The GeneratorStep is a subclass of Step that only produces outputs, but doesn't receive any input. The GeneratorStep is intended to be used the first step within a Pipeline, since it doesn't require any input to run and will generate data that can be potentially used by the follow up steps.

Working with GeneratorSteps

The GeneratorStep is intended to be used within the scope of a Pipeline before any other Step. Alternatively, in can also be used as a standalone Step i.e. not within the context of a Pipeline.

For example, the following code snippet shows how to use the GeneratorStep as a standalone Step, to generate data out of a provided list of strings.

from typing import List
from typing_extensions import override

from distilabel.steps import GeneratorStep
from distilabel.steps.typing import GeneratorStepOutput

class MyGeneratorStep(GeneratorStep):
    instructions: List[str]

    @override
    def process(self, offset: int = 0) -> GeneratorStepOutput:
        if offset:
            self.instructions = self.instructions[offset:]

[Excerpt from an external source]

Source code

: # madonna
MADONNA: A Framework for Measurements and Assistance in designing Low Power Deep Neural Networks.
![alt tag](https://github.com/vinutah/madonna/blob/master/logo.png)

        while self.instructions:
            batch = [
                {
                    "instruction": instruction
                } for instruction in self.instructions[: self.batch_size]
            ]
            self.instructions = self.instructions[self.batch_size :]
            yield (
                batch,
                True if len(self.instructions) == 0 else False,
            )

    @property
    def outputs(self) -> List[str]:
        return ["instruction"]

Then we can use / instantiate it as follows:

step = MyGeneratorStep(
    name="my-generator-step",
    instructions=["Tell me a joke.", "Tell me a story."],
    batch_size=1,
)
step.load()

next(step.process(offset=0))
# ([{'instruction': 'Tell me a joke.'}], False)
next(step.process(offset=1))
# ([{'instruction': 'Tell me a story.'}], True)

Note

The load method needs to be called ALWAYS if using the steps and any Step subclass as standalone, unless the Pipeline context manager is used, meaning that there will be no need to call the load method, since it will be automatically called on Pipeline.run; but in any other case the method load needs to be called from the parent class.

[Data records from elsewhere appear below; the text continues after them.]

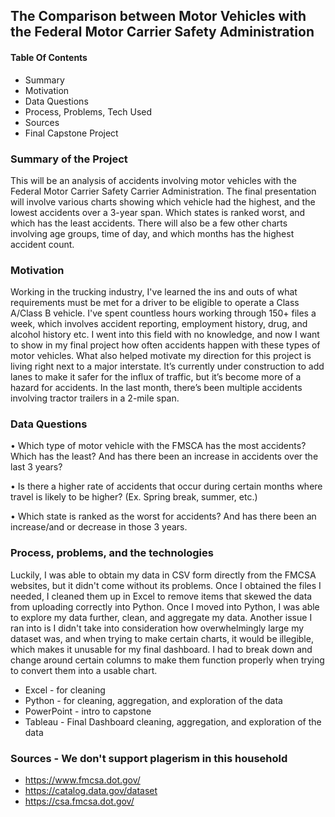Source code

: ## The Comparison between Motor Vehicles with the Federal Motor Carrier Safety Administration

#### Table Of Contents

- Summary
- Motivation
- Data Questions
- Process, Problems, Tech Used
- Sources
- Final Capstone Project


### Summary of the Project

This will be an analysis of accidents involving motor vehicles with the Federal Motor Carrier Safety Carrier Administration. The final presentation will involve various charts showing which vehicle had the highest, and the lowest accidents over a 3-year span. Which states is ranked worst, and which has the least accidents. There will also be a few other charts involving age groups, time of day, and which months has the highest accident count.  


### Motivation

Working in the trucking industry, I've learned the ins and outs of what requirements must be met for a driver to be eligible to operate a Class A/Class B vehicle. I've spent countless hours working through 150+ files a week, which involves accident reporting, employment history, drug, and alcohol history etc. I went into this field with no knowledge, and now I want to show in my final project how often accidents happen with these types of motor vehicles. What also helped motivate my direction for this project is living right next to a major interstate. It’s currently under construction to add lanes to make it safer for the influx of traffic, but it’s become more of a hazard for accidents. In the last month, there’s been multiple accidents involving tractor trailers in a 2-mile span. 

### Data Questions

•	Which type of motor vehicle with the FMSCA has the most accidents? Which has the least? And has there been an increase in accidents over the last 3 years?

•	Is there a higher rate of accidents that occur during certain months where travel is likely to be higher? (Ex. Spring break, summer, etc.) 

•	Which state is ranked as the worst for accidents? And has there been an increase/and or decrease in those 3 years.  


### Process, problems, and the technologies 

Luckily, I was able to obtain my data in CSV form directly from the FMCSA websites, but it didn't come without its problems. Once I obtained the files I needed, I cleaned them up in Excel to remove items that skewed the data from uploading correctly into Python. Once I moved into Python, I was able to explore my data further, clean, and aggregate my data. Another issue I ran into is I didn't take into consideration how overwhelmingly large my dataset was, and when trying to make certain charts, it would be illegible, which makes it unusable for my final dashboard. I had to break down and change around certain columns to make them function properly when trying to convert them into a usable chart.

- Excel - for cleaning
- Python - for cleaning, aggregation, and exploration of the data
- PowerPoint - intro to capstone
- Tableau - Final Dashboard cleaning, aggregation, and exploration of the data


### Sources - We don't support plagerism in this household 

- https://www.fmcsa.dot.gov/
- https://catalog.data.gov/dataset
- https://csa.fmcsa.dot.gov/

Anyway, most of the times we'll end up using pre-defined steps in distilabel, so that there's no need to create custom steps, but anyway, we'll cover that later in this page.

Defining custom GeneratorSteps

In order to define a custom GeneratorStep, we need to subclass it, and set the outputs property, and define the process method. In this case, the process method signature differs from the process method signature of the Step, since it won't receive any inputs but generate those, so the only argument of process is offset which is automatically handled by the Pipeline shifting it until all the batches are generated.

So on, the following will need to be defined:

  • outputs: is a property that returns a list of strings with the names of the output fields.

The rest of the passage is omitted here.